Personally, I’m neutral on this. It’s probably a smell if even a relatively new Nix user can’t look at the module source and see what stateVersion does, and if that’s true then documentation doesn’t add much; what it costs is effectively maintaining a duplicate ‘implementation’ of that logic which is never machine-checked. I’m generally in favor of allowing the code to serve as documentation for implementation details (roughly, low-level information about what an option does as opposed to explanatory information about when, why, and how to use options) and I think this counts.

2 Likes

This is why users hate NixOS (myself included). Users need to migrate to change this option, making us wade in the code to figure out what needs migration is pretty rude IMO. Intentionally underdocumenting is even more rude.

Documenting new options should be a given, and I’m currently still convinced this just adds complexity the way that .package-as-version-proxy already does (having to manually keep track of the current package versions in nixpkgs vs the version in the config).

3 Likes

Why is code something you ‘wade’ in, while documentation is not?
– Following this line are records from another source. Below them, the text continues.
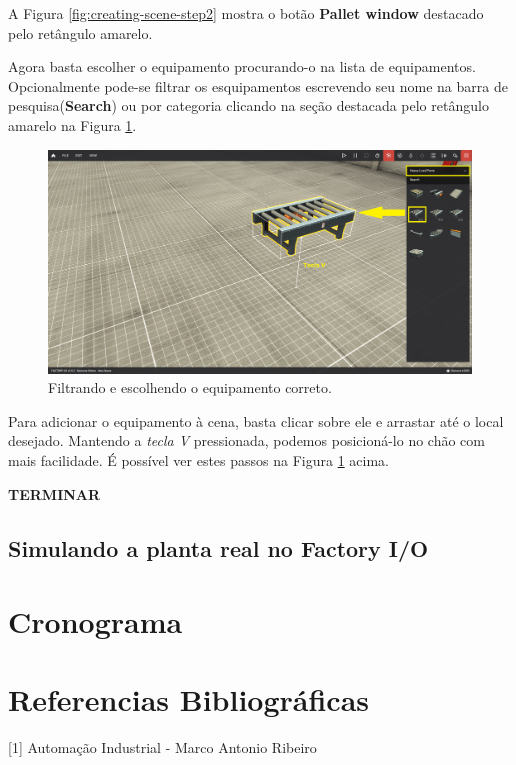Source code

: \documentclass[a4paper, 12pt]{article}
\begin{document}
		A Figura \ref{fig:creating-scene-step2} mostra o botão \textbf{Pallet window} destacado pelo retângulo amarelo.
		
		Agora basta escolher o equipamento procurando-o na lista de equipamentos. Opcionalmente pode-se filtrar os esquipamentos
		escrevendo seu nome na barra de pesquisa(\textbf{Search}) ou por categoria clicando na seção destacada pelo retângulo amarelo
		na Figura \ref{fig:creating-scene-step3}.
		
		\begin{figure}[H]
			\centering
			\includegraphics[scale=0.25]{figures/creating_scene_step_3.png}
			\caption{Filtrando e escolhendo o equipamento correto.}
			\label{fig:creating-scene-step3}
		\end{figure}		
		
		Para adicionar o equipamento à cena, basta clicar sobre ele e arrastar até o local desejado. Mantendo a \textit{tecla V}
		pressionada, podemos posicioná-lo no chão com mais facilidade. É possível ver estes passos na Figura \ref{fig:creating-scene-step3} acima.
		
		\textbf{TERMINAR}
	\subsection{Simulando a planta real no Factory I/O}

\section{Cronograma}

\section{Referencias Bibliográficas}

[1] Automação Industrial - Marco Antonio Ribeiro
\end{document}

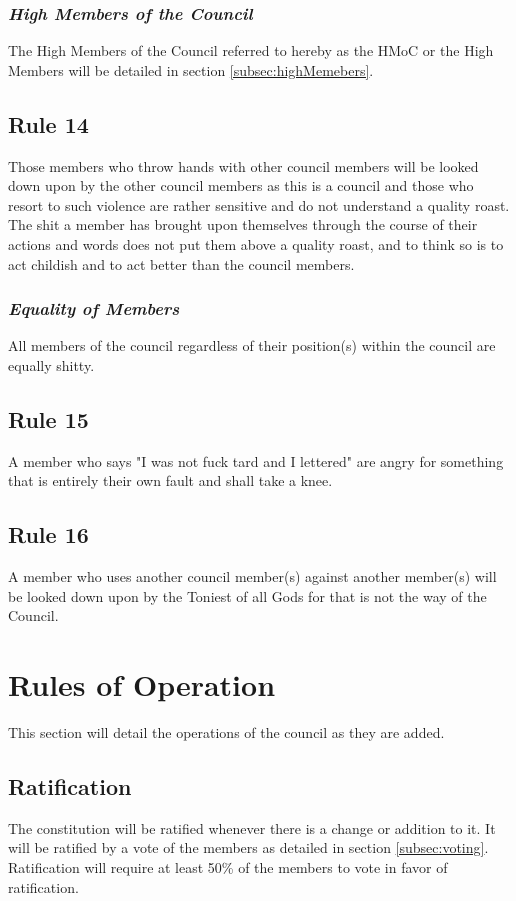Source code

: \documentclass[]{article}
\begin{document}
\subsubsection{\textit{High Members of the Council}}
The High Members of the Council referred to hereby as the HMoC or the High Members will be detailed in section \ref{subsec:highMemebers}.

\subsection{Rule 14}
Those members who throw hands with other council members will be looked down upon by the other council members as this is a council and those who resort to such violence are rather sensitive and do not understand a quality roast. The shit a member has brought upon themselves through the course of their actions and words does not put them above a quality roast, and to think so is to act childish and to act better than the council members.
\subsubsection{\textit{Equality of Members}}
All members of the council regardless of their position(s) within the council are equally shitty. 

\subsection{Rule 15}
A member who says "I was not fuck tard and I lettered" are angry for something that is entirely their own fault and shall take a knee.

\subsection{Rule 16}
A member who uses another council member(s) against another member(s) will be looked down upon by the Toniest of all Gods for that is not the way of the Council.

\newpage
\section{Rules of Operation}
\label{sec:rulesOperation}
This section will detail the operations of the council as they are added.

\subsection{Ratification}
The constitution will be ratified whenever there is a change or addition to it. It will be ratified by a vote of the members as detailed in section \ref{subsec:voting}. Ratification will require at least 50\% of the members to vote in favor of ratification.
\end{document}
I mean, maybe I’m being obtuse, but to me they’re both text. Documentation is useful if it tells me something the code doesn’t, or gets me to a truth about the code faster. Documentation that repeats the code is redundant.

Documentation that repeats the code is redundant.
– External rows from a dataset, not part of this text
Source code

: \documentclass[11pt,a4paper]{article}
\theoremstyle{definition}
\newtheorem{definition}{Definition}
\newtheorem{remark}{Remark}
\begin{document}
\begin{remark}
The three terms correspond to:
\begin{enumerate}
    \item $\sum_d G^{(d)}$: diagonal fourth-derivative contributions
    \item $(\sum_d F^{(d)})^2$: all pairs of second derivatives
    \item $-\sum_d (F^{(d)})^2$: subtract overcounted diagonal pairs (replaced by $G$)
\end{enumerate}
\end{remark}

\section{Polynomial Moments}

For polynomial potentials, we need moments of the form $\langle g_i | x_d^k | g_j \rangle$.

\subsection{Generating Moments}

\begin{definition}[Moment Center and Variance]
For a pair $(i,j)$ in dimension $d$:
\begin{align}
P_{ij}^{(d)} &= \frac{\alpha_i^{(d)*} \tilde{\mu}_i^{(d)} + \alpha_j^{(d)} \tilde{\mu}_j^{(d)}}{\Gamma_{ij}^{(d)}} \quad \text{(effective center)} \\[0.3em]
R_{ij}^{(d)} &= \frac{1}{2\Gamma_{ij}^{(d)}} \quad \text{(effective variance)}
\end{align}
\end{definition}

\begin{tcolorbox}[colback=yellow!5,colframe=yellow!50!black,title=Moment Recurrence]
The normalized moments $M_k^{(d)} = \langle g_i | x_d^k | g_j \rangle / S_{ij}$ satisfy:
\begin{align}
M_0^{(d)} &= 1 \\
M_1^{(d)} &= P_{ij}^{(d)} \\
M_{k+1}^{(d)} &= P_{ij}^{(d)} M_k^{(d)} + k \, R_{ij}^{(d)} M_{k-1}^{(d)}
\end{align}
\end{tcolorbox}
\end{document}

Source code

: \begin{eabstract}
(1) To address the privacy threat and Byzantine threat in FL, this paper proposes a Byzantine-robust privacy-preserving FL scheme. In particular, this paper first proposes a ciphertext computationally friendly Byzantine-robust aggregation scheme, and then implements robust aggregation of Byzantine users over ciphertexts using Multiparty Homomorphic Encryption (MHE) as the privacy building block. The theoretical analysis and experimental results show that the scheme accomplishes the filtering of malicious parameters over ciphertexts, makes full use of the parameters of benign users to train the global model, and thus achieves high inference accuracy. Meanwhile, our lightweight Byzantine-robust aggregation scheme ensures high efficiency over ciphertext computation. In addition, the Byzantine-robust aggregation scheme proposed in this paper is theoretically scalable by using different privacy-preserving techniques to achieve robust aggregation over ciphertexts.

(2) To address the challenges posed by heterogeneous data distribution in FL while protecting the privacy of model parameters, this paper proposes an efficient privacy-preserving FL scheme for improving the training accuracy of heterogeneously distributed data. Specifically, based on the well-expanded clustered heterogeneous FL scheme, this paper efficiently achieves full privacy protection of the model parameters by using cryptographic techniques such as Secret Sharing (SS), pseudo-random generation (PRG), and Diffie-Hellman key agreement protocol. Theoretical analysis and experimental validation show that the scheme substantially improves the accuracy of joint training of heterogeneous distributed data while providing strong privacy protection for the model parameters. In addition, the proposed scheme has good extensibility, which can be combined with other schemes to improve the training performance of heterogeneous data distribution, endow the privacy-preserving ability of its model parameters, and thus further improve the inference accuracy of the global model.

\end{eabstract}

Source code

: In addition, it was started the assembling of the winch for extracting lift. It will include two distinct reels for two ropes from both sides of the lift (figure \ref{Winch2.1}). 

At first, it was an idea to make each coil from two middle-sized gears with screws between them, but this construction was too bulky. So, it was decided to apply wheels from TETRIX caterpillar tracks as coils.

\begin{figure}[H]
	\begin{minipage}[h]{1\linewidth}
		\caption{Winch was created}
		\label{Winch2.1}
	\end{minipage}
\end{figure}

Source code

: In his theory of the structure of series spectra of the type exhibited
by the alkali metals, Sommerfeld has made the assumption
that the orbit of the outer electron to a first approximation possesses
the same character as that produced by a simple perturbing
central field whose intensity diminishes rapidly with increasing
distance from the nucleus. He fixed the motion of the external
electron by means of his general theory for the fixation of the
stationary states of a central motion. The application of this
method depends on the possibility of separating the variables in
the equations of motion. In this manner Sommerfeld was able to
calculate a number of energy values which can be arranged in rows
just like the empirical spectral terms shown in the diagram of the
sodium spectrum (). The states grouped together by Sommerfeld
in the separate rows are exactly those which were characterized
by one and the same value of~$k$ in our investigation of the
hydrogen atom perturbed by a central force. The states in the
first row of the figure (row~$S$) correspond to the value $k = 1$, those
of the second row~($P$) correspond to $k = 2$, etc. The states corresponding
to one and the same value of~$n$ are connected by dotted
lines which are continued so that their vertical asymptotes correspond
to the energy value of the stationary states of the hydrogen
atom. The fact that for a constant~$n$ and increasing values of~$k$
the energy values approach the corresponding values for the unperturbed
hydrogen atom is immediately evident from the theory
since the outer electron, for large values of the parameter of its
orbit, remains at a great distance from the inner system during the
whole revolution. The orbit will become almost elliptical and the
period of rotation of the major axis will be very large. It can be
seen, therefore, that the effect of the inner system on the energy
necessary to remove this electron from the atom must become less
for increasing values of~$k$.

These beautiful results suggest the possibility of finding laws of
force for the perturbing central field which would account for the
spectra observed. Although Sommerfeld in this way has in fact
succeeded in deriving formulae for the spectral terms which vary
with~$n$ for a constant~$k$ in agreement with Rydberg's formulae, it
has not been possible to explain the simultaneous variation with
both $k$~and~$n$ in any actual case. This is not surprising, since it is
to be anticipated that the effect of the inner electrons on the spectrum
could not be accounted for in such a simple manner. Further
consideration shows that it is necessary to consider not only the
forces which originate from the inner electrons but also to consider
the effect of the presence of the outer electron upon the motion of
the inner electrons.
Is wasting the reader’s time not also rude?

(This is not an ‘our documentation is good enough’ argument, to be clear! Nor is it a ‘documentation is not as important as code’ argument. Good documentation is essential, and we have plenty of room to improve. But good documentation IMO is not the same as maximalist documentation.)

3 Likes

Because the option doc is 3-4 sentences that you read linearly, and the code is probably 500 lines long and requires jumping around - which is pretty obvious, though, so I can’t help but assume bad faith on your part. I’m out.

3 Likes

Generally, documentation is more browsable. Being able to see at a glance in https://search.nixos.org that a module has conditionally changed its state directory location in a new NixOS version is nicer than having to locate its source (which is sometimes spread across multiple files, or even generated or nested in complex ways, see e.g. the prometheus exporters) and C-f for stateVersion (and keeping a local clone is often not very ergonomic, thanks to nixpkgs’ frankly ridiculous size).

That doesn’t mean it has to be documented. If it’s internal and shouldn’t be touched, then it shouldn’t be exposed in documentation. But then again, why are we bothering to expose the option if it’s not supposed to be understood?

I do also appreciate the concern for drift between code and its documentation.

I feel like this is a bit of an edge case. When in doubt, personally I favor more documentation; if nothing else clearly stating why you want to use stateVersion might help guide reasonable design decisions.

But in either case, it’s splitting hairs and tangential to the overall cause, details like this can be hashed out in a PR that changes contribution docs or something.

5 Likes

Most uses of system.stateVersion are bad ideas so I’d be hesitant to institutionalize it further with a new mechanism. We can pretty easily get to a state where it’s frozen forever and we use better alternatives, and none of them would match system.stateVersion.

The canonical use is “default version of a package that has incompatible state over time”. Those modules should just not have default versions. If we think it’s going to be fine but then an incompatible state change happens unexpectedly, then removing the default and adding an assertion/release note explaining the need to set one is a less invasive breaking change than ones that happen every release, and doesn’t leave bumping system.stateVersion as a permanent footgun for that module.

A not so great use is when there was a bad default that affects state but that we could easily migrate to the new one. For those, we should just do migration.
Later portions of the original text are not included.